_Your task_: From the first line of the records down to the one that holds "### 第一步：进入手机设置", transcribe each line exactly and add nothing.

_Data records_:
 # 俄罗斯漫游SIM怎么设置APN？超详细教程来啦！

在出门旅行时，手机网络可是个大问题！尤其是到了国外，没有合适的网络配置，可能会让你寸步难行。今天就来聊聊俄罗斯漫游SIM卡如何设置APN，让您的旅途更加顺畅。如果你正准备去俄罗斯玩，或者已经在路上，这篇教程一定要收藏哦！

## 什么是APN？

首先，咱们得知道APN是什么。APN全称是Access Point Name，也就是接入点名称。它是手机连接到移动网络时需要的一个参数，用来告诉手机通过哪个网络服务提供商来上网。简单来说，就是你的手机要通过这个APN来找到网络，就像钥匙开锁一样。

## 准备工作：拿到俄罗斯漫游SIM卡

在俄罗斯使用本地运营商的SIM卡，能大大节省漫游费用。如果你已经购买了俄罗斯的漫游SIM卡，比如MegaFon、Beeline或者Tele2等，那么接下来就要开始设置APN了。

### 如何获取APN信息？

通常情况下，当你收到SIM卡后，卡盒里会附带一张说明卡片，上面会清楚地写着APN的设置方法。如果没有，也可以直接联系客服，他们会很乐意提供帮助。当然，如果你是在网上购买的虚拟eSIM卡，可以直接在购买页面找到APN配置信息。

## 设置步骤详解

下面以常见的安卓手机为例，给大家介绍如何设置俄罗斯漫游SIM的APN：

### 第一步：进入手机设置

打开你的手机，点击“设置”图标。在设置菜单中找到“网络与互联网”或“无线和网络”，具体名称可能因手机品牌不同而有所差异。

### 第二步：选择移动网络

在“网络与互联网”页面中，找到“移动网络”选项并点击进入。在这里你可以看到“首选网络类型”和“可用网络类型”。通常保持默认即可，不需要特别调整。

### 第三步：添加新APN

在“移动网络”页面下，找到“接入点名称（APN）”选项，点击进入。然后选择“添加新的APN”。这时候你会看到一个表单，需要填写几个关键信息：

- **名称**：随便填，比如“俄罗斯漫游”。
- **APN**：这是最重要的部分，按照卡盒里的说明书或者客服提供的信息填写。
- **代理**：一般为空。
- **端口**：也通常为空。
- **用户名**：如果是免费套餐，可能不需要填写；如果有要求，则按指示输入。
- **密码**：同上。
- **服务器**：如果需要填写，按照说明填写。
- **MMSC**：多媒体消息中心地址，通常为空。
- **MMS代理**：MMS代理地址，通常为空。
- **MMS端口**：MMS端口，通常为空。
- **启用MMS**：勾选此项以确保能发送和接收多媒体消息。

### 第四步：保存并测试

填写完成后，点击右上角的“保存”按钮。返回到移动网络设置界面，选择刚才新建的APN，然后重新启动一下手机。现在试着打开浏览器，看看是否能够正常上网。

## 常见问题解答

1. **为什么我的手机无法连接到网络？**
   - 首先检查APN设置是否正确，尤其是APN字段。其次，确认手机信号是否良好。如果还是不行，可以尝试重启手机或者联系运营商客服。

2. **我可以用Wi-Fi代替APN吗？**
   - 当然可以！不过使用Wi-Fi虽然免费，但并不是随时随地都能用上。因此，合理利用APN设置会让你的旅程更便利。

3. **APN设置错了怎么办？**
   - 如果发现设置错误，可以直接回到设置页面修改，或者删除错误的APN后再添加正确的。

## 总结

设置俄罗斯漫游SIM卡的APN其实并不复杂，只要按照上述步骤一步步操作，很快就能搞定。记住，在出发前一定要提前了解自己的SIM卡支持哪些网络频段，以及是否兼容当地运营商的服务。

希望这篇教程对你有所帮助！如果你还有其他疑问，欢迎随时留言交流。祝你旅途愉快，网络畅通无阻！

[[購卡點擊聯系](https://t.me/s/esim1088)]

_Response area_:
 # 俄罗斯漫游SIM怎么设置APN？超详细教程来啦！

在出门旅行时，手机网络可是个大问题！尤其是到了国外，没有合适的网络配置，可能会让你寸步难行。今天就来聊聊俄罗斯漫游SIM卡如何设置APN，让您的旅途更加顺畅。如果你正准备去俄罗斯玩，或者已经在路上，这篇教程一定要收藏哦！

## 什么是APN？

首先，咱们得知道APN是什么。APN全称是Access Point Name，也就是接入点名称。它是手机连接到移动网络时需要的一个参数，用来告诉手机通过哪个网络服务提供商来上网。简单来说，就是你的手机要通过这个APN来找到网络，就像钥匙开锁一样。

## 准备工作：拿到俄罗斯漫游SIM卡

在俄罗斯使用本地运营商的SIM卡，能大大节省漫游费用。如果你已经购买了俄罗斯的漫游SIM卡，比如MegaFon、Beeline或者Tele2等，那么接下来就要开始设置APN了。

### 如何获取APN信息？

通常情况下，当你收到SIM卡后，卡盒里会附带一张说明卡片，上面会清楚地写着APN的设置方法。如果没有，也可以直接联系客服，他们会很乐意提供帮助。当然，如果你是在网上购买的虚拟eSIM卡，可以直接在购买页面找到APN配置信息。

## 设置步骤详解

下面以常见的安卓手机为例，给大家介绍如何设置俄罗斯漫游SIM的APN：

### 第一步：进入手机设置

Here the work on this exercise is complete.